Here, we present a Non-Invasive Prenatal Paternity Test (NIPAT) using cffDNA based on Ion S5 NGS technology that is already used in many laboratories for forensic NGS protocols. A custom PCR amplification panel consisting of 861 SNVs has been developed on the basis of MAF. The average MAF of the panel is 0.321 (median in 0.347), while the number of SNVs per chromosome ranges from 12 to 95 (with an average of 36). The algorithm was tested on a number of nine pregnant women and their partners. NIPAT generated log(CPI) values for designated fathers ranging from +34 to +85, whereas log(CPI) values calculated for unrelated individuals were less than −150. This difference in log(CPI) values between these two groups demonstrates the robustness of NIPAT, making it an extremely reliable tool for determining paternity with a high degree of confidence.

One of the main challenges for paternity testing is the ability to distinguish two possible fathers when they are biologically related. It is not particularly rare that two possible fathers can be related and, therefore, share many DNA variants. Thus, getting conclusive results for a paternity test may be challenging using traditional short tandem repeats (STR)-based methods. Full brothers share 50% of their DNA and represent a typical case of disputed paternity between related putative fathers. To evaluate the robustness of NIPAT, we calculate log(CPI) for 100 simulated full brothers of each biological father. More than 900 meiosis samples were analyzed, and log(CPI) values were compared between biological fathers and 100 virtual full brothers. Log(CPI) values were calculated for simulated full brothers of the designated fathers, ranging between −30 and −200 with an average of −108. The difference between log(CPI) values for designated fathers and simulated full brothers was very high, and these two distributions never overlapped. Thus, this means that the chance of incurring a false positive is approximately 0, meaning that the NIPAT test is robust with high rates of shared DNA.

Finally, the performances of NIPAT are fairly concordant with the paternity compatibility threshold log(CPI) > + 4 and the paternity exclusion threshold log(CPI) < −4 suggested by reference guidelines and reference literature for SNV approaches [21,26]. To date, there are no universally accepted thresholds for the confirmation of paternity, exclusion, or for inconclusive results for both STRs- and NGS-based methods. Accredited laboratories are expected to establish an internal range for inconclusive results, with such values dependent on the methods, the validation studies, the number of SNPs, etc. We would like to outline that NIPAT showed differences in terms of log(CPI) between designated fathers and simulated full brothers that were very striking and unimaginable with conventional analysis. Generally accepted ranges for inconclusive cases are 10⁻² < LR < 10², or 10⁻⁴ < LR < 10⁴ [29]. The CPI values calculated for designated fathers ranged between 10⁺³⁴ and 10⁺⁸⁵, whereas the CPI values calculated for unrelated individuals were below 10⁻¹⁵⁰. As a stress test, CPI values calculated for simulated full brothers of the designated father ranged between 10⁻³⁰ and 10⁻²⁰⁰, with an average of 10⁻¹⁰⁸.

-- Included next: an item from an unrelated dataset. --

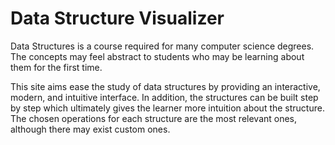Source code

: # Data Structure Visualizer
Data Structures is a course required for many computer science degrees. The concepts may feel abstract to students who may be learning about them for the first time.

This site aims ease the study of data structures by providing an interactive, modern, and intuitive interface. In addition, the structures can be built step by step which ultimately gives the learner more intuition about the structure. The chosen operations for each structure are the most relevant ones, although there may exist custom ones.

These data confirm that a genomic approach, analyzing hundreds of variants based on next-generation sequencing, can represent an opportunity for paternity testing compared to traditional methods based on STR typing. The ability to interpret the sequence of hundreds/thousands of SNVs allows discriminating powers unimaginable only a few years ago. Non-invasive prenatal paternity tests using cell-free fetal DNA need to analyze hundreds of genetic variants, and NGS technology and statistical approaches are mature enough to support robust methods ensuring the correctness of results. We believe that these data strongly support the robustness of the NIPAT-flow test, representing an interesting approach for scientists working in the field.